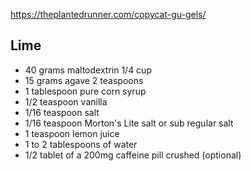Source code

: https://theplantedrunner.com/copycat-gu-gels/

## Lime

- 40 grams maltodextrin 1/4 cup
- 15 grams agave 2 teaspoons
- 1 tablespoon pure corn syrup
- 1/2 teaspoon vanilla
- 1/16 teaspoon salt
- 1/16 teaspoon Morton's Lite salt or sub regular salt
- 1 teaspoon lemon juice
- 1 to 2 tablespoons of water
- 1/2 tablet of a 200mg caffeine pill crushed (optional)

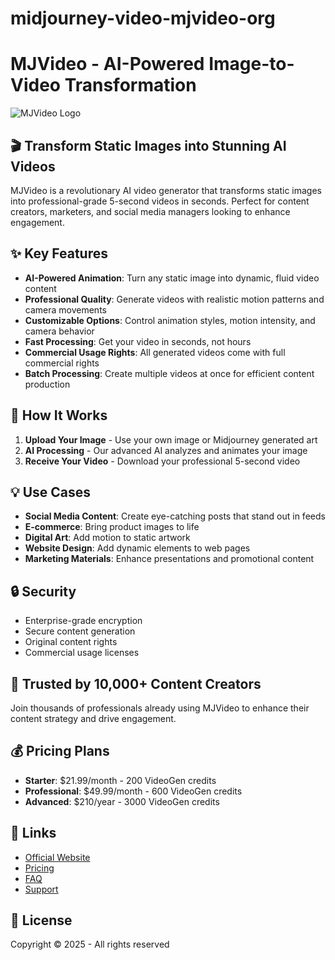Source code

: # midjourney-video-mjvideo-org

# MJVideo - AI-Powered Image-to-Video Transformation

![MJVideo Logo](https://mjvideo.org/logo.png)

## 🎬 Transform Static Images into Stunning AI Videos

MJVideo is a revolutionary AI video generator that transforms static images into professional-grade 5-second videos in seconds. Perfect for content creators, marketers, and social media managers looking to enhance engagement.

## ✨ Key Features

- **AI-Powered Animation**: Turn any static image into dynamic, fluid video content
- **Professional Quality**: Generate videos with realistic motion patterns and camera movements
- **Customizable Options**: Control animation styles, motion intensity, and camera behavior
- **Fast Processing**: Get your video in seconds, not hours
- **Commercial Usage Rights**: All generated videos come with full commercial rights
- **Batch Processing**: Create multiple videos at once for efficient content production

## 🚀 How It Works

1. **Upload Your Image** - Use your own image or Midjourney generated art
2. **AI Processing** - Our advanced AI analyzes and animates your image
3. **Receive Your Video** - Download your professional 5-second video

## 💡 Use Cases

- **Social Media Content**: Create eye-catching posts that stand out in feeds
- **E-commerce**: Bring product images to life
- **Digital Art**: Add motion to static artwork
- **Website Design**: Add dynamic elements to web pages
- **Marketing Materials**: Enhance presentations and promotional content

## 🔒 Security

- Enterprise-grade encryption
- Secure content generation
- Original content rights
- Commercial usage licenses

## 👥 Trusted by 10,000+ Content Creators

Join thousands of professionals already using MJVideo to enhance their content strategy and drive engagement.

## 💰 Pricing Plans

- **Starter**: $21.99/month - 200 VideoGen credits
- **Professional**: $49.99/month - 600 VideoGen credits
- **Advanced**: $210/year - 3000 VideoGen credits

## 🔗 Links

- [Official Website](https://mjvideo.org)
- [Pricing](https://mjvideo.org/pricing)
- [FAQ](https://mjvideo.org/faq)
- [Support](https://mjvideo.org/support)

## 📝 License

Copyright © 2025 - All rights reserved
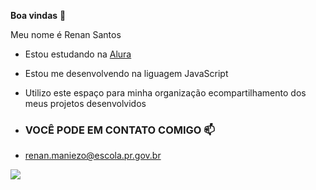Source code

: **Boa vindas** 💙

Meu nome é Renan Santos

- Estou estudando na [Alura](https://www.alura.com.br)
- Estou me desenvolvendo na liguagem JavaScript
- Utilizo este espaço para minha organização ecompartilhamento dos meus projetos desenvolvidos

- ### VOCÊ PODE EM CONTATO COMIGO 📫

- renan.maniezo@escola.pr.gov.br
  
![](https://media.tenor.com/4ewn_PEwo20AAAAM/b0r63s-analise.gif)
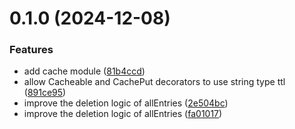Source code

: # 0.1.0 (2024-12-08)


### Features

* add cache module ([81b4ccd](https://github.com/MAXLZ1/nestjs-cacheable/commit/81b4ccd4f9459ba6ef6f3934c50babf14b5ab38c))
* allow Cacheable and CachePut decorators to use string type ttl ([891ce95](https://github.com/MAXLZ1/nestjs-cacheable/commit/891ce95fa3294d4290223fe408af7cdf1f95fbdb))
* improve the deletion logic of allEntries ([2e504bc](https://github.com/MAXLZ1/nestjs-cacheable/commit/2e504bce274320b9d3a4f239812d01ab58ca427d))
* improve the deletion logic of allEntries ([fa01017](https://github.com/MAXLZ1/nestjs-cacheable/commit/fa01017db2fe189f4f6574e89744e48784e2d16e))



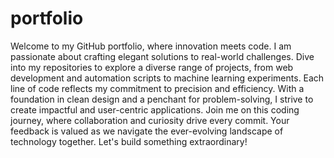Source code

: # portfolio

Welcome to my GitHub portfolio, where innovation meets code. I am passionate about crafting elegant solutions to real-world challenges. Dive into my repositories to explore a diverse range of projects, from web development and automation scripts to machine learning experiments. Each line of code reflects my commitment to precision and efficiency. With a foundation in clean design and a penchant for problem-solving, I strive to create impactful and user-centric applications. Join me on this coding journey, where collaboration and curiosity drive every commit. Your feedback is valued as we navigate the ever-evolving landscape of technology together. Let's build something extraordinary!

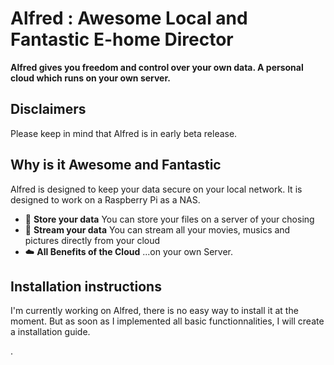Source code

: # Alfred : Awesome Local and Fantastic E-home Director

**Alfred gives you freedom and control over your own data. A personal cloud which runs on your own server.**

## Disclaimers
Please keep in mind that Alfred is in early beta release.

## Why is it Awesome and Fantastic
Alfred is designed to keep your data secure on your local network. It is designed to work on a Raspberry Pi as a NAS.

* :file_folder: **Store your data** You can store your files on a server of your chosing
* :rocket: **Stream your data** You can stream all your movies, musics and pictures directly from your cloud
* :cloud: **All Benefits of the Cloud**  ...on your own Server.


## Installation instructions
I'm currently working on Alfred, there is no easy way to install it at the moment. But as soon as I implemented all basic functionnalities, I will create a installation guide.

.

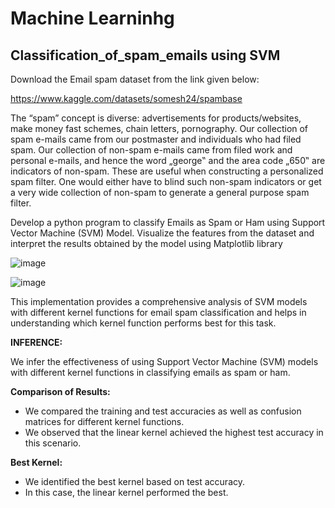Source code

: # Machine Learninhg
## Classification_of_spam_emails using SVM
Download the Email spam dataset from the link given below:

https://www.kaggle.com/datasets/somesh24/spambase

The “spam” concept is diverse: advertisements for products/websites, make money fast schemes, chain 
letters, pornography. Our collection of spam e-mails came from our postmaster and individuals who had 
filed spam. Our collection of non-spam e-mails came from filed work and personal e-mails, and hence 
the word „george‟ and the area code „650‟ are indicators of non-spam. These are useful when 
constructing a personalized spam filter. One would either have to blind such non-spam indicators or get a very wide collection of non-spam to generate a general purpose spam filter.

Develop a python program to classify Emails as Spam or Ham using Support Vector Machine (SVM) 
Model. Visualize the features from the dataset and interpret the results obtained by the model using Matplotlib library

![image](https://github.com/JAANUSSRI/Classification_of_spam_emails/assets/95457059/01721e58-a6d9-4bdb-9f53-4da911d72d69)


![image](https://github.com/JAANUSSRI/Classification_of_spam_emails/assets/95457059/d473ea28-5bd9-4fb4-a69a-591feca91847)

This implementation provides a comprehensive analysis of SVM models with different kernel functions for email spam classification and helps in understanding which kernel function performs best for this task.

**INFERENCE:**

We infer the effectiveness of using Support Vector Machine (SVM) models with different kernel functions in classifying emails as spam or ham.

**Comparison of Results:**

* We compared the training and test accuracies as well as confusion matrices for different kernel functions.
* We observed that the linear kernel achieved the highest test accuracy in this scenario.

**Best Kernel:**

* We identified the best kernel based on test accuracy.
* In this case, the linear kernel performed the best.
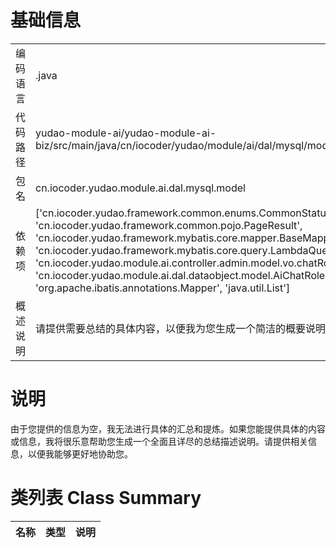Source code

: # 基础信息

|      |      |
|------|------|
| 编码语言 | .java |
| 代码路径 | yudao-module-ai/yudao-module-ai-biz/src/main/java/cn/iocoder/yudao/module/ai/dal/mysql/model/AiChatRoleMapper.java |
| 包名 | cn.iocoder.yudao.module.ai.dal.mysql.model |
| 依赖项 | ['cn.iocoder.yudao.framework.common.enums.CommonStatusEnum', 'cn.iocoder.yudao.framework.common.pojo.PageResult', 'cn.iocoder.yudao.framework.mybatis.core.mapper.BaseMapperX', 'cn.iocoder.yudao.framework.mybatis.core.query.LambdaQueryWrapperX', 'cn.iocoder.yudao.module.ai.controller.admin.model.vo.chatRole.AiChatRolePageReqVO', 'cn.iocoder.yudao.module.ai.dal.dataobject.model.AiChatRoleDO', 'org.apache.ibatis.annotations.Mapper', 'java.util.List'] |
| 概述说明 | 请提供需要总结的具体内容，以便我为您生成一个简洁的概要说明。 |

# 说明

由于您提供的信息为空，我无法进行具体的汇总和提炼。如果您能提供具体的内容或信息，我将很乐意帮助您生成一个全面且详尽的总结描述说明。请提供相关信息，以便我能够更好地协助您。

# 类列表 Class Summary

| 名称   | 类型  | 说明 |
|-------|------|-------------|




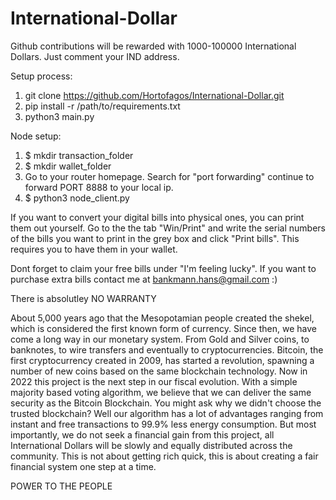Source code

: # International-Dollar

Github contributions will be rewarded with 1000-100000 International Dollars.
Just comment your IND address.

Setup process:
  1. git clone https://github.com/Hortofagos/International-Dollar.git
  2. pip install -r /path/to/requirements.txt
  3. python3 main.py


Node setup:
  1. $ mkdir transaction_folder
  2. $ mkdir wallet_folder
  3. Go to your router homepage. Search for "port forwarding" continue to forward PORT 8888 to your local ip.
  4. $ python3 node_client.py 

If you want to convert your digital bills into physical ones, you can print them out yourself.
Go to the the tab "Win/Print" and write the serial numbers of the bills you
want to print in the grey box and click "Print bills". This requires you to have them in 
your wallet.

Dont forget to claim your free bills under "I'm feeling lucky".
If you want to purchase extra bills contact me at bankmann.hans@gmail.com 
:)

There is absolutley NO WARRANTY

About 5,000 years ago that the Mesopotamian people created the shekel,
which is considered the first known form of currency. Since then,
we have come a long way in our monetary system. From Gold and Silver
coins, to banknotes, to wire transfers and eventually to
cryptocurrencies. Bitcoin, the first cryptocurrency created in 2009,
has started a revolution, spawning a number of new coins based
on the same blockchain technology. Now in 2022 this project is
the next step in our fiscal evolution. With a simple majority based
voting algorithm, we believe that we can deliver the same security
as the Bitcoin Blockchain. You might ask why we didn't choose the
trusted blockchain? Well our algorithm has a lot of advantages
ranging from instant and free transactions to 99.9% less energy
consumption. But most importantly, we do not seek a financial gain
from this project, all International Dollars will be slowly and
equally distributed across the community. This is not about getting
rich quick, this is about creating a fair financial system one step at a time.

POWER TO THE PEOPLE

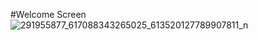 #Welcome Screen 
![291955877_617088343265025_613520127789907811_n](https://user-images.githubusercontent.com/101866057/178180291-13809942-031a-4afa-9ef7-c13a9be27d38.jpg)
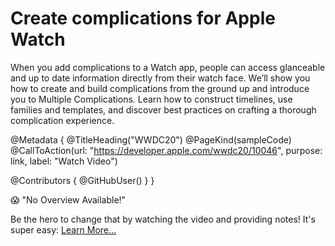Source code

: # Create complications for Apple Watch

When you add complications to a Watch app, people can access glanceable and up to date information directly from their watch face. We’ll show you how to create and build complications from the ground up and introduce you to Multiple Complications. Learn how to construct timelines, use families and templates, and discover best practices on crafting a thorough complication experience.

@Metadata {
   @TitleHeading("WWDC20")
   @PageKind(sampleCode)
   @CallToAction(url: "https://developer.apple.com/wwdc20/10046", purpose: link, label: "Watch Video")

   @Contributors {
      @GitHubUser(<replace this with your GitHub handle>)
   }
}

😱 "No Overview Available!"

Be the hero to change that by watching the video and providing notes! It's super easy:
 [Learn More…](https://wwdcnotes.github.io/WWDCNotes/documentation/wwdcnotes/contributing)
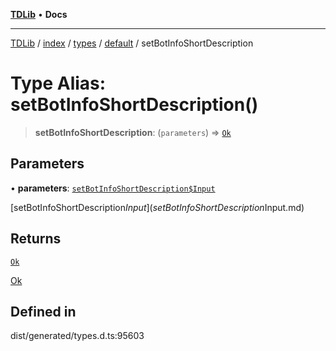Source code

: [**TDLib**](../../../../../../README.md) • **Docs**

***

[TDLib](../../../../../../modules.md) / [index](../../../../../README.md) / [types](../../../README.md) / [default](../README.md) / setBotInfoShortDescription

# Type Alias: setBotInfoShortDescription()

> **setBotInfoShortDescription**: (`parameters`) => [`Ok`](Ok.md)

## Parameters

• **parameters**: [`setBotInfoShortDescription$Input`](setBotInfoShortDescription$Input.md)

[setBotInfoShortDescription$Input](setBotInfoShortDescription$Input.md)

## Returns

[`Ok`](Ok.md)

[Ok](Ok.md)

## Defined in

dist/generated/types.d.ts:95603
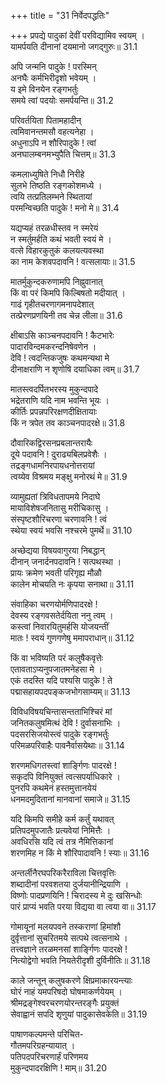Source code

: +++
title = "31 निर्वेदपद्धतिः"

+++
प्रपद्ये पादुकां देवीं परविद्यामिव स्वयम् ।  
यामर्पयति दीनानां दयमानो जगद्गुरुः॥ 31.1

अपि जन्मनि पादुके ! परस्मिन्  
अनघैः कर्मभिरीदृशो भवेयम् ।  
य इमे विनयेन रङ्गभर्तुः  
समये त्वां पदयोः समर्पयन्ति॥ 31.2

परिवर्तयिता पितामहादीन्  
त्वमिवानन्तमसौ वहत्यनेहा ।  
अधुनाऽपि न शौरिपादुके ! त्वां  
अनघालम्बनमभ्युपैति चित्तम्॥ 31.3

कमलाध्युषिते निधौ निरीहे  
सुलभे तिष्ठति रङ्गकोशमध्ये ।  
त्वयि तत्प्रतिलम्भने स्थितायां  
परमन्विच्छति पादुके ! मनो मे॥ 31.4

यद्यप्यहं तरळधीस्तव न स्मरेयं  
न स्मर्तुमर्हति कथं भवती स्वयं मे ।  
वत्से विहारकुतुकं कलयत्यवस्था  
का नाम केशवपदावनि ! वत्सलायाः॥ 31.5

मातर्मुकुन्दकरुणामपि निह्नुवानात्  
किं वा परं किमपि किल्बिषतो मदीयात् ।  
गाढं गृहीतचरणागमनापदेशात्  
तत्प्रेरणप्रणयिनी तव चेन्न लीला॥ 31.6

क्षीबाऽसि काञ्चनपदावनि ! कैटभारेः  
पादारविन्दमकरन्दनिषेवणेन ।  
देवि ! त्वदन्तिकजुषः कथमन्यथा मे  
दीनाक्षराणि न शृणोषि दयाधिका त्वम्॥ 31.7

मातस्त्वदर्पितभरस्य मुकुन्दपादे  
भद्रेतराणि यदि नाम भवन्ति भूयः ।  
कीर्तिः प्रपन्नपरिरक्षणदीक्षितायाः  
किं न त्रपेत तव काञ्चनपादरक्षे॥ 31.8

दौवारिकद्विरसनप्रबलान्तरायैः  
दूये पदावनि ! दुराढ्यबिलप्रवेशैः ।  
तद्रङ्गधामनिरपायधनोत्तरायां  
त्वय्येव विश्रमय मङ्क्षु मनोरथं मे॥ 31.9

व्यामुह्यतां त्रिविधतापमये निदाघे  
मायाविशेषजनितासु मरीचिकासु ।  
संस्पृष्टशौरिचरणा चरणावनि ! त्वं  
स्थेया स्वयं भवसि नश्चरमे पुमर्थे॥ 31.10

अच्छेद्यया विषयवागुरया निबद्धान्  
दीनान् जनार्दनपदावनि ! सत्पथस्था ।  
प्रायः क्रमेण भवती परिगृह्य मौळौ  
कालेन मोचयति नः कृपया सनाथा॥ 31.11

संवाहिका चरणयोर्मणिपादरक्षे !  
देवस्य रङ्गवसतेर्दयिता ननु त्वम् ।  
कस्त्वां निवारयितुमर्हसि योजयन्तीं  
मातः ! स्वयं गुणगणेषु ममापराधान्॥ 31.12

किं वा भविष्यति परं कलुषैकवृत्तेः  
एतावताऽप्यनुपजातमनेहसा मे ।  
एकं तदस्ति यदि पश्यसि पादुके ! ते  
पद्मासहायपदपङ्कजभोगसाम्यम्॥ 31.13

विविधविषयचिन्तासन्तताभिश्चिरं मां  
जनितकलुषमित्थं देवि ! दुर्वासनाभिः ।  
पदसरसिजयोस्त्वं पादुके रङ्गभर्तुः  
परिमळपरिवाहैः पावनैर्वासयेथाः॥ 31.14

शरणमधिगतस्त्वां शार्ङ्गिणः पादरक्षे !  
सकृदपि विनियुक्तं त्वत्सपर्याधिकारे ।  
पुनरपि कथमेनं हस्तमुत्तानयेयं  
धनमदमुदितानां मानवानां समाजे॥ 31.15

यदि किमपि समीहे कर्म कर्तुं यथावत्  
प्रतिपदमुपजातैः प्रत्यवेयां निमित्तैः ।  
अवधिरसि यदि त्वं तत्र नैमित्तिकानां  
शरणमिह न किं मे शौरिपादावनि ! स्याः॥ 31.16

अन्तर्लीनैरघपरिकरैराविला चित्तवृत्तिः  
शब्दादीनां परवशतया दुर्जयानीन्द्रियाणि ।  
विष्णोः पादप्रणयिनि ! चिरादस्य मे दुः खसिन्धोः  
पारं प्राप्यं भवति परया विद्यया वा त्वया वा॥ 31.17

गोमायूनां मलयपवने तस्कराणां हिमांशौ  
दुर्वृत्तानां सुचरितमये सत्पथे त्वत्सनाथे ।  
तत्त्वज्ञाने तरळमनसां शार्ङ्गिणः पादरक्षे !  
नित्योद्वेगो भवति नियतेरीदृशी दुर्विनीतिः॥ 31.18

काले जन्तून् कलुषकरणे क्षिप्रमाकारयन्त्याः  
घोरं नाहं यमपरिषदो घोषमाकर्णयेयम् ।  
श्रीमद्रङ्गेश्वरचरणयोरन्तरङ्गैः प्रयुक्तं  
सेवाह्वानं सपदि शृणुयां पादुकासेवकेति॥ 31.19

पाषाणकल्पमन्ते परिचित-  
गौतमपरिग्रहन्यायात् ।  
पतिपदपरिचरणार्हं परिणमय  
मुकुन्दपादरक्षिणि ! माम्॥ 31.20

## Exercise details
The lines that contain the word "system" are wanted; copy each of them from the records.

## Written solution
we have come a long way in our monetary system. From Gold and Silver
rich quick, this is about creating a fair financial system one step at a time.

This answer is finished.